Violence can tear, break, and shatter not only individuals but whole communities. Think of all those whose lives have been shattered by violence during this last year. Individuals and whole communities in places such as Syria, Ukraine, the Holy Land, but also in Maine, Alabama, Maryland, California – and even closer to home, the senseless murder of children and teenagers here in Boston, in Lynn, Brockton, New Bedford. The violence which is everywhere in our country, and our world, profoundly touches all of us.
In some of these places, lockdown is a daily experience: places where at night, and even in the day, you lock your doors and don’t go out. Violence can kill individuals, but it can also deaden whole communities, when fear locks down their spirits, and imprisons their hopes and dreams. That is especially tragic for those who are young.
In my meditations on such violence, I’ve been reflecting on a scene from John’s Gospel, one of a succession of confrontations between Jesus and the religious authorities. These confrontations take place, symbolically, at a series of Jewish festivals, and at the climax of each confrontation, there is such anger that stones are picked up to throw at Jesus. He escapes each time, but there is a growing sense that they will eventually get him, as they make their plans to put him to death.
By the Feast of the Dedication, the level of impending violence and hatred surrounding Jesus has gotten very high. John, with consummate skill, simply and laconically states: “It was winter.” Jesus was walking up and down in the temple, in the portico of Solomon. His opponents were waiting for him. John says, “They gathered around him” – like a gang. “Are you the blessed?” one says. “You’re a blasphemer,” says another. “We’re going to stone you,”says another.

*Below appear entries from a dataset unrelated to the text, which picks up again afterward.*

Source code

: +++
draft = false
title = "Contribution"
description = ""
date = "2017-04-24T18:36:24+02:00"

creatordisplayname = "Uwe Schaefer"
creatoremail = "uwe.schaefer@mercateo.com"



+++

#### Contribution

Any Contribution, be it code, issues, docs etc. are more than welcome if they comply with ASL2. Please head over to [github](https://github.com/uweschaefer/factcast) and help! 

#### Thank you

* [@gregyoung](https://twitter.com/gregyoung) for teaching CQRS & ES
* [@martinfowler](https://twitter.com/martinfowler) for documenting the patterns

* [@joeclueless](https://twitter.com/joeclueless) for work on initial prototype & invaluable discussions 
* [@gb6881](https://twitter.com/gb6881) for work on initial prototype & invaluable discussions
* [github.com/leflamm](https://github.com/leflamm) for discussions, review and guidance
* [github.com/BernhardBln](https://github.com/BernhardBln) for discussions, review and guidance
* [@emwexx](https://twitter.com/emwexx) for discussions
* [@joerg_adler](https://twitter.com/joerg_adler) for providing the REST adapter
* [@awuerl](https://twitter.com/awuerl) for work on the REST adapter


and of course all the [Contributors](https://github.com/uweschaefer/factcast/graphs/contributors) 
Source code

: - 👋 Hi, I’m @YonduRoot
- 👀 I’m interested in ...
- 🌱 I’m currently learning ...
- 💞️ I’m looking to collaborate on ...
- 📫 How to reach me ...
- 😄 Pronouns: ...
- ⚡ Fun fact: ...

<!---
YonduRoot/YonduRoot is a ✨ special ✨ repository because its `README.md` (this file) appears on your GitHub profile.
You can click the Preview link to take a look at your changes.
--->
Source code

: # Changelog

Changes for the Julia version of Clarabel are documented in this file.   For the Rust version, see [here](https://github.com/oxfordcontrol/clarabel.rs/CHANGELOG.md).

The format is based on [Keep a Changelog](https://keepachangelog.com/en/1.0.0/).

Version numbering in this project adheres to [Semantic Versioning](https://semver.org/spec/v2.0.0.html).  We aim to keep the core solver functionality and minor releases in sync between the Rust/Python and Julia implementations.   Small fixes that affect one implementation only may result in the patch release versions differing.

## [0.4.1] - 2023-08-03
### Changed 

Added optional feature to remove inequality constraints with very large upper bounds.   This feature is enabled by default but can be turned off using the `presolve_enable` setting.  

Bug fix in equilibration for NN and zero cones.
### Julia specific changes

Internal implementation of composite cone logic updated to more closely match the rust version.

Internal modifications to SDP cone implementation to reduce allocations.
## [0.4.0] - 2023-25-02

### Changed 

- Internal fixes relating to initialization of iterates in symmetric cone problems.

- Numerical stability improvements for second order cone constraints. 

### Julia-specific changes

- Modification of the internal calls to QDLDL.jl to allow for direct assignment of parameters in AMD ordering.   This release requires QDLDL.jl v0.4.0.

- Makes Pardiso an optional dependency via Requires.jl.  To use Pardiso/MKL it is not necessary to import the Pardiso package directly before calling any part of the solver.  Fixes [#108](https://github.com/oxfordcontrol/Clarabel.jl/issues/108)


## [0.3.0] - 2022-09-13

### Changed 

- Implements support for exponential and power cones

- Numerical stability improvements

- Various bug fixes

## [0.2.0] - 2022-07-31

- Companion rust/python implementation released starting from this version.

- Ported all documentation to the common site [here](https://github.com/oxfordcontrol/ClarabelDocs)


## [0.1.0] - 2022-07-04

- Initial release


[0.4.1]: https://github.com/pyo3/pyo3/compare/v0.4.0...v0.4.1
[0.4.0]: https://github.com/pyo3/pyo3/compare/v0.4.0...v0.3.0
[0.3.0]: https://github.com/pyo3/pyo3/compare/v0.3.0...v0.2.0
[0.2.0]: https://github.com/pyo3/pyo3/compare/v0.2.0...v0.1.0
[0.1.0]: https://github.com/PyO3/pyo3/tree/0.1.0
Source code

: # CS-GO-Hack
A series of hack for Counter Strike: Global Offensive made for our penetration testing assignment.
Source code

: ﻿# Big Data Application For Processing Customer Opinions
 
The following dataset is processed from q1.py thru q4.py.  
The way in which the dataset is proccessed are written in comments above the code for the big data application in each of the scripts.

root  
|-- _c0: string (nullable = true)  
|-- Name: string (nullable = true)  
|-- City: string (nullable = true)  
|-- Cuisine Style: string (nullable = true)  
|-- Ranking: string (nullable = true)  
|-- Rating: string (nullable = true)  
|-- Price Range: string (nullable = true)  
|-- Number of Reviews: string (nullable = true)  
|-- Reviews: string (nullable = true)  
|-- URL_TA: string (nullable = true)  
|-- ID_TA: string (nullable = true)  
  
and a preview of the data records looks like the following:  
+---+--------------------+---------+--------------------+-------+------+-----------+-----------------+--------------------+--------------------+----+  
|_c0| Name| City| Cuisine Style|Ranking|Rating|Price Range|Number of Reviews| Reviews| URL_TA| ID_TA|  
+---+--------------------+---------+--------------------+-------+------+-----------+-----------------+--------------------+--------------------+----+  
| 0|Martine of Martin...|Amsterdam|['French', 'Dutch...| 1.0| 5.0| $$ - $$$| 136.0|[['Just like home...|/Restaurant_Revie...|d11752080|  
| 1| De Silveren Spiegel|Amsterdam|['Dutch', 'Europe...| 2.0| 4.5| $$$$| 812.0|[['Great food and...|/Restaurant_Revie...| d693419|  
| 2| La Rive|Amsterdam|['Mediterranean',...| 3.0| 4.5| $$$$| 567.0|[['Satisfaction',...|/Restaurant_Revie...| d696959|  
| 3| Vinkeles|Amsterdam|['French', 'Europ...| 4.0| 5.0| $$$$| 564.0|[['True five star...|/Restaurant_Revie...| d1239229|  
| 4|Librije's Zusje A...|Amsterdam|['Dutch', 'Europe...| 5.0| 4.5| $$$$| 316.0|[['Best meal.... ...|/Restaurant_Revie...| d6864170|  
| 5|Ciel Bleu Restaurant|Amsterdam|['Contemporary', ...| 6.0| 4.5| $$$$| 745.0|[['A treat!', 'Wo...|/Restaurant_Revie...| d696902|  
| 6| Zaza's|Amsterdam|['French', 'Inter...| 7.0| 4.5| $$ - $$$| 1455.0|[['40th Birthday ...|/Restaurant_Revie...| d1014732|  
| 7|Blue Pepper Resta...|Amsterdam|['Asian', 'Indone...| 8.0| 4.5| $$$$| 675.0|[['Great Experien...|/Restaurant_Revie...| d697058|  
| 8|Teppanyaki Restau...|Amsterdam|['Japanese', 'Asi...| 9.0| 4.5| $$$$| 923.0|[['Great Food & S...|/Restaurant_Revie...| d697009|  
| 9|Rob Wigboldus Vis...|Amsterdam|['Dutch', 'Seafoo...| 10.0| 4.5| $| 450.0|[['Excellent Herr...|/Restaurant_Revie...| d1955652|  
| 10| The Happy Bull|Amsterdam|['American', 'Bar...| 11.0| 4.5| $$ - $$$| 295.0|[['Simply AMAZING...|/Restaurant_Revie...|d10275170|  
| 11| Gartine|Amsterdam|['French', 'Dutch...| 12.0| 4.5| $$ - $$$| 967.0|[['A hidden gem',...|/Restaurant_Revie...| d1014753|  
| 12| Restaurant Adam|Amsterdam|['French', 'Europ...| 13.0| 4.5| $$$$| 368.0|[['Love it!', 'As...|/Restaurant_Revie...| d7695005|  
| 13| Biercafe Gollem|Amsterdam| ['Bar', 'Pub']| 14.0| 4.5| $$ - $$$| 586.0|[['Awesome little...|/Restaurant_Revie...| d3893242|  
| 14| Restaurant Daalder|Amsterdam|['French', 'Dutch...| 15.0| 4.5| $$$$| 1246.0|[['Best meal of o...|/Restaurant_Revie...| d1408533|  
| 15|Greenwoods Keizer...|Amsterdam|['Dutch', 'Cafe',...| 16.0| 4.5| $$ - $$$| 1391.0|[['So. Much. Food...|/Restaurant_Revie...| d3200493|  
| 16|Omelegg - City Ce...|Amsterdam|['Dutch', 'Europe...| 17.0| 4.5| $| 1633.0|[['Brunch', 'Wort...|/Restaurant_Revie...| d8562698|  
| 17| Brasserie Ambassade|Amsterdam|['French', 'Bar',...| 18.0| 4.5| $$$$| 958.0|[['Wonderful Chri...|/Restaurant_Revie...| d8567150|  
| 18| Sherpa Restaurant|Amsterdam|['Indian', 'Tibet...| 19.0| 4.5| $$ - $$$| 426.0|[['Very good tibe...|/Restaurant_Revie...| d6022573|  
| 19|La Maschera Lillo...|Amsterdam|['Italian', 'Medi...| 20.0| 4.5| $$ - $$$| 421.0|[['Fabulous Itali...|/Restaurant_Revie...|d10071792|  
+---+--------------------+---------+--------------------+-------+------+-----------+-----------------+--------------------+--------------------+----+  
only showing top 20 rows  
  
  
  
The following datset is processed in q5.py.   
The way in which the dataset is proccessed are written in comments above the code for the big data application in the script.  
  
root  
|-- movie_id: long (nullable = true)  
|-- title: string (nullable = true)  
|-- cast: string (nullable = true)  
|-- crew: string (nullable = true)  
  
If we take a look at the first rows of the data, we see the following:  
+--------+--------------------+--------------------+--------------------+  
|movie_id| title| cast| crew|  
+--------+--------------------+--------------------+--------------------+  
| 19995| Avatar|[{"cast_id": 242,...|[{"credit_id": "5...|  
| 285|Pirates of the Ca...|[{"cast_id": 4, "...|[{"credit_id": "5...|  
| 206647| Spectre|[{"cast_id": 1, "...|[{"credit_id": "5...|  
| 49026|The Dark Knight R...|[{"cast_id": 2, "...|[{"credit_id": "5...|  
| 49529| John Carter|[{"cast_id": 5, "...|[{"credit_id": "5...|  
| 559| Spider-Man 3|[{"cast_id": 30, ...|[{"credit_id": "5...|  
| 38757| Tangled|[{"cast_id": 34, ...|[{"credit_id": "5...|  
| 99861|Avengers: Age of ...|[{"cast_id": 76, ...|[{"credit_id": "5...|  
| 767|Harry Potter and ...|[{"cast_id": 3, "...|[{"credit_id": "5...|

Imagine how frightening it must have been for Jesus. But Jesus looked deep within them – and saw their wintry, frozen hearts, full of a violence which froze out God’s love. His voice could not penetrate the hardness of their hearts. Yet with great courage, Jesus confronts them with a highly provocative word of truth: “You do not believe because you do not belong to my sheep. My sheep hear my voice. I know them, and they follow me. No one will snatch them out of my hand.”
“No one will snatch them.” The verb used here is the one used for wolves, who creep up and snatch a vulnerable sheep. The wolves are always seeking an opportunity; but, so too, the good shepherd is always looking out for his sheep, and they are always listening for his voice, because they know and trust his voice to guide and lead them.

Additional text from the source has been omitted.